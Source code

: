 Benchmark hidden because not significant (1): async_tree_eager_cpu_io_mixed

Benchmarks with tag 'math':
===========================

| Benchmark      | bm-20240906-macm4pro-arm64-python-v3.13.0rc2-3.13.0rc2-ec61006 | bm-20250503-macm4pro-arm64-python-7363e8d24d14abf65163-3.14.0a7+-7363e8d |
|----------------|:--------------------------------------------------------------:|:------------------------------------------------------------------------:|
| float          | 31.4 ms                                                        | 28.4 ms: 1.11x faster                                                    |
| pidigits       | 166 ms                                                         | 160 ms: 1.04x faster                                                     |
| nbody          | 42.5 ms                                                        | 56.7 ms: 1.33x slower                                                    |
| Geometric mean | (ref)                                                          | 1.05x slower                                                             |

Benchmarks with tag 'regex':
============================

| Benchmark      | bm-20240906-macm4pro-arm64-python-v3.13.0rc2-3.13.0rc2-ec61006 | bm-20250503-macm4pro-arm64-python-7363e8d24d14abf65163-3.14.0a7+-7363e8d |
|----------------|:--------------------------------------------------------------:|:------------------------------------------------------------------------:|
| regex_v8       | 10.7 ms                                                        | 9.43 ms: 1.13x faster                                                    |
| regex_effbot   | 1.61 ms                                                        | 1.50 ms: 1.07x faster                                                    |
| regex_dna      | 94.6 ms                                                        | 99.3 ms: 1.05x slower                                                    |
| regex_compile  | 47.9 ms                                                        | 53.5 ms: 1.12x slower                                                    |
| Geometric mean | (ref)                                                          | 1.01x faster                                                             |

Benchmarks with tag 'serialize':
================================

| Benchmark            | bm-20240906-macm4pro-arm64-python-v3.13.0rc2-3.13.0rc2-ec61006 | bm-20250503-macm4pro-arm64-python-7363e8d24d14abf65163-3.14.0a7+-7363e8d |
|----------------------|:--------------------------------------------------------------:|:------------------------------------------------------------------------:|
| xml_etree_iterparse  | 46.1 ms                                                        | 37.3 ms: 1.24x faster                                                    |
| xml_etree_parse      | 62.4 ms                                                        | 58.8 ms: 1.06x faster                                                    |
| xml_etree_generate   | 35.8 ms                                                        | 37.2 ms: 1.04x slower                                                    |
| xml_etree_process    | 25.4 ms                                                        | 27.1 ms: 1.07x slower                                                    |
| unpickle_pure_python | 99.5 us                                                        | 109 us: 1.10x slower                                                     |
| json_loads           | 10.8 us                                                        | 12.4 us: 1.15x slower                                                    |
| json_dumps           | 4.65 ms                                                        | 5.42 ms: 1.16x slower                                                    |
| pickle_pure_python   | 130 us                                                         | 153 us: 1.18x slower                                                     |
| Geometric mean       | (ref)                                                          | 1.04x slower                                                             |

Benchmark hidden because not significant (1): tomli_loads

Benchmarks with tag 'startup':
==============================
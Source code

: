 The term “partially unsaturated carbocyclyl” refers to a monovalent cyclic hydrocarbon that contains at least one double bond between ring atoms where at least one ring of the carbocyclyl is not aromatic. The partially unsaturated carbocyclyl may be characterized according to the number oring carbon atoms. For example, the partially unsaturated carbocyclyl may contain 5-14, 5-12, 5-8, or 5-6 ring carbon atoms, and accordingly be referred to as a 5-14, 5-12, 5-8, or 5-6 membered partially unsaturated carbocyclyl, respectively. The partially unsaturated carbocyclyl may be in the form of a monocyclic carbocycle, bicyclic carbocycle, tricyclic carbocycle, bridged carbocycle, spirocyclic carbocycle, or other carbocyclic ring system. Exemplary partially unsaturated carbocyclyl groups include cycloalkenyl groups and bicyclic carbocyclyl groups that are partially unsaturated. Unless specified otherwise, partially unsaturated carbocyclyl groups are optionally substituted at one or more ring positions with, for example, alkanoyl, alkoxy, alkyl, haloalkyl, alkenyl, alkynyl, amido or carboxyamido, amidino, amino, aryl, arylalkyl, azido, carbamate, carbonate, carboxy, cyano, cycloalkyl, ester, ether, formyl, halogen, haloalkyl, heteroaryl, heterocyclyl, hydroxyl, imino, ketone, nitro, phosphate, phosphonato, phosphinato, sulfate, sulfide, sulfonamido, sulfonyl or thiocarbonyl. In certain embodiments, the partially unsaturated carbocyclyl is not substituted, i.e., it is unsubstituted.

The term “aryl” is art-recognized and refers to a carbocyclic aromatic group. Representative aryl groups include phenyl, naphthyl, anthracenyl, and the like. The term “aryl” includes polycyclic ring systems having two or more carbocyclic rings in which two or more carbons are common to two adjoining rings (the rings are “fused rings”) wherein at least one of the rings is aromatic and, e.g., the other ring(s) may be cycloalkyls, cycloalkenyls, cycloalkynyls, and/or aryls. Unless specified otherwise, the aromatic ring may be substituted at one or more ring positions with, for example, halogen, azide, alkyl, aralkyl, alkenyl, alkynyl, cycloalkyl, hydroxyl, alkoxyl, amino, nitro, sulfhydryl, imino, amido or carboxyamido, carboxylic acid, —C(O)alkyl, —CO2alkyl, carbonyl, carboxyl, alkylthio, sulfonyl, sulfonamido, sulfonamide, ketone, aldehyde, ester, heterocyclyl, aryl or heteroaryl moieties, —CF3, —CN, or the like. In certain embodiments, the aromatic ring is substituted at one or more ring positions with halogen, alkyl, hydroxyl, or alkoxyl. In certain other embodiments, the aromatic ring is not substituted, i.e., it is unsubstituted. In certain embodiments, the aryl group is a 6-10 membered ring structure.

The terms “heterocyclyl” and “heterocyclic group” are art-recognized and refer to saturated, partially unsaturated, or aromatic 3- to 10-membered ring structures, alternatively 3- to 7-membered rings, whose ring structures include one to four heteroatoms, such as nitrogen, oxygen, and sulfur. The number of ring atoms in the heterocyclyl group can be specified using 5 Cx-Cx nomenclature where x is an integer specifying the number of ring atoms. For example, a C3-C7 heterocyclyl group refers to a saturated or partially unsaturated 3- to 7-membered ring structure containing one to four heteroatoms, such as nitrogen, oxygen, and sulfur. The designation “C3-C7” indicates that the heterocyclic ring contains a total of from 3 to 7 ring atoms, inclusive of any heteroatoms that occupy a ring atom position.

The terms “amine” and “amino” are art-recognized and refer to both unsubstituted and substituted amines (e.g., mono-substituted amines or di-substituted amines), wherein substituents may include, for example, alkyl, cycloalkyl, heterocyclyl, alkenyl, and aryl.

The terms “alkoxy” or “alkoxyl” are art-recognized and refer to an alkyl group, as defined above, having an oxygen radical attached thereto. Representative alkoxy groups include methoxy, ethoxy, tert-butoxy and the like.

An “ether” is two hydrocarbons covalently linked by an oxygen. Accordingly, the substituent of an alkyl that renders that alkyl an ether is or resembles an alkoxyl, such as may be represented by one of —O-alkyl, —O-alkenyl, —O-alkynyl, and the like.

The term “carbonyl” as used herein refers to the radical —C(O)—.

════════════════

:: TASK TO CARRY OUT ::
Please reproduce exactly the lines from the first one of the records above through the line containing "56.7 ms: 1.33x", both included, and nothing else.

:: EXERCISE RESULT ::
Source code

: Benchmark hidden because not significant (1): async_tree_eager_cpu_io_mixed

Benchmarks with tag 'math':
===========================

| Benchmark      | bm-20240906-macm4pro-arm64-python-v3.13.0rc2-3.13.0rc2-ec61006 | bm-20250503-macm4pro-arm64-python-7363e8d24d14abf65163-3.14.0a7+-7363e8d |
|----------------|:--------------------------------------------------------------:|:------------------------------------------------------------------------:|
| float          | 31.4 ms                                                        | 28.4 ms: 1.11x faster                                                    |
| pidigits       | 166 ms                                                         | 160 ms: 1.04x faster                                                     |
| nbody          | 42.5 ms                                                        | 56.7 ms: 1.33x slower                                                    |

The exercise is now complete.